What the exercise asks: Check every line of the data below for the word "Visual" and say how many have it, without further comment.

Available data:
= Beginning of Section =

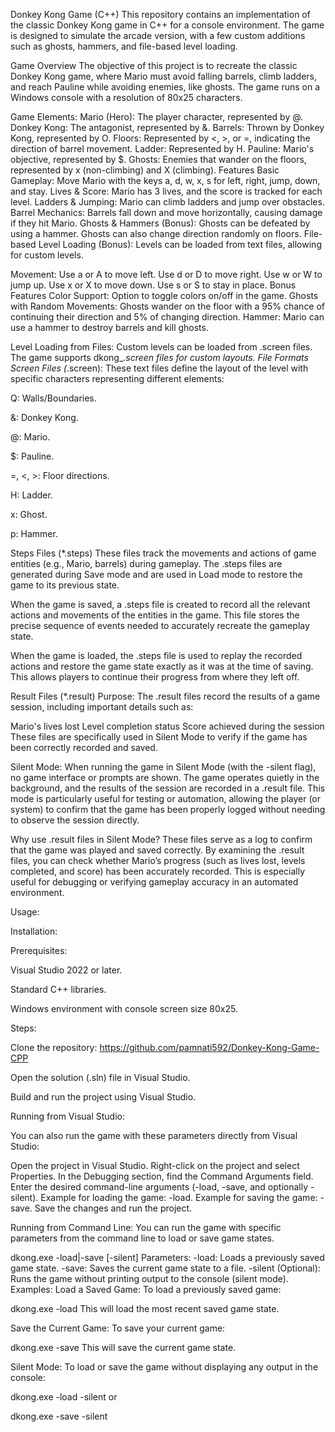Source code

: Donkey Kong Game (C++)
This repository contains an implementation of the classic Donkey Kong game in C++ for a console environment. The game is designed to simulate the arcade version, with a few custom additions such as ghosts, hammers, and file-based level loading.


Game Overview
The objective of this project is to recreate the classic Donkey Kong game, where Mario must avoid falling barrels, climb ladders, and reach Pauline while avoiding enemies, like ghosts. The game runs on a Windows console with a resolution of 80x25 characters.

Game Elements:
Mario (Hero): The player character, represented by @.
Donkey Kong: The antagonist, represented by &.
Barrels: Thrown by Donkey Kong, represented by O.
Floors: Represented by <, >, or =, indicating the direction of barrel movement.
Ladder: Represented by H.
Pauline: Mario's objective, represented by $.
Ghosts: Enemies that wander on the floors, represented by x (non-climbing) and X (climbing).
Features
Basic Gameplay: Move Mario with the keys a, d, w, x, s for left, right, jump, down, and stay.
Lives & Score: Mario has 3 lives, and the score is tracked for each level.
Ladders & Jumping: Mario can climb ladders and jump over obstacles.
Barrel Mechanics: Barrels fall down and move horizontally, causing damage if they hit Mario.
Ghosts & Hammers (Bonus): Ghosts can be defeated by using a hammer. Ghosts can also change direction randomly on floors.
File-based Level Loading (Bonus): Levels can be loaded from text files, allowing for custom levels.

Movement:
Use a or A to move left.
Use d or D to move right.
Use w or W to jump up.
Use x or X to move down.
Use s or S to stay in place.
Bonus Features
Color Support: Option to toggle colors on/off in the game.
Ghosts with Random Movements: Ghosts wander on the floor with a 95% chance of continuing their direction and 5% of changing direction.
Hammer: Mario can use a hammer to destroy barrels and kill ghosts.

Level Loading from Files: Custom levels can be loaded from .screen files. The game supports dkong_*.screen files for custom layouts.
File Formats
Screen Files (*.screen):
These text files define the layout of the level with specific characters representing different elements:

Q: Walls/Boundaries.

&: Donkey Kong.

@: Mario.

$: Pauline.

=, <, >: Floor directions.

H: Ladder.

x: Ghost.

p: Hammer.

Steps Files (*.steps)
These files track the movements and actions of game entities (e.g., Mario, barrels) during gameplay. The .steps files are generated during Save mode and are used in Load mode to restore the game to its previous state.

When the game is saved, a .steps file is created to record all the relevant actions and movements of the entities in the game. This file stores the precise sequence of events needed to accurately recreate the gameplay state.

When the game is loaded, the .steps file is used to replay the recorded actions and restore the game state exactly as it was at the time of saving. This allows players to continue their progress from where they left off.

Result Files (*.result)
Purpose:
The .result files record the results of a game session, including important details such as:

Mario's lives lost
Level completion status
Score achieved during the session
These files are specifically used in Silent Mode to verify if the game has been correctly recorded and saved.

Silent Mode:
When running the game in Silent Mode (with the -silent flag), no game interface or prompts are shown. The game operates quietly in the background, and the results of the session are recorded in a .result file. This mode is particularly useful for testing or automation, allowing the player (or system) to confirm that the game has been properly logged without needing to observe the session directly.

Why use .result files in Silent Mode?
These files serve as a log to confirm that the game was played and saved correctly. By examining the .result files, you can check whether Mario’s progress (such as lives lost, levels completed, and score) has been accurately recorded. This is especially useful for debugging or verifying gameplay accuracy in an automated environment.


Usage:

Installation:

Prerequisites:

Visual Studio 2022 or later.

Standard C++ libraries.

Windows environment with console screen size 80x25.

Steps:

Clone the repository: 
https://github.com/pamnati592/Donkey-Kong-Game-CPP

Open the solution (.sln) file in Visual Studio.

Build and run the project using Visual Studio.

Running from Visual Studio:

You can also run the game with these parameters directly from Visual Studio:

Open the project in Visual Studio.
Right-click on the project and select Properties.
In the Debugging section, find the Command Arguments field.
Enter the desired command-line arguments (-load, -save, and optionally -silent).
Example for loading the game: -load.
Example for saving the game: -save.
Save the changes and run the project.

Running from Command Line:
You can run the game with specific parameters from the command line to load or save game states.

dkong.exe -load|-save [-silent]
Parameters:
-load: Loads a previously saved game state.
-save: Saves the current game state to a file.
-silent (Optional): Runs the game without printing output to the console (silent mode).
Examples:
Load a Saved Game: To load a previously saved game:

dkong.exe -load
This will load the most recent saved game state.

Save the Current Game: To save your current game:

dkong.exe -save
This will save the current game state.

Silent Mode: To load or save the game without displaying any output in the console:

dkong.exe -load -silent
or

dkong.exe -save -silent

= End of Section =

Result of the task: 6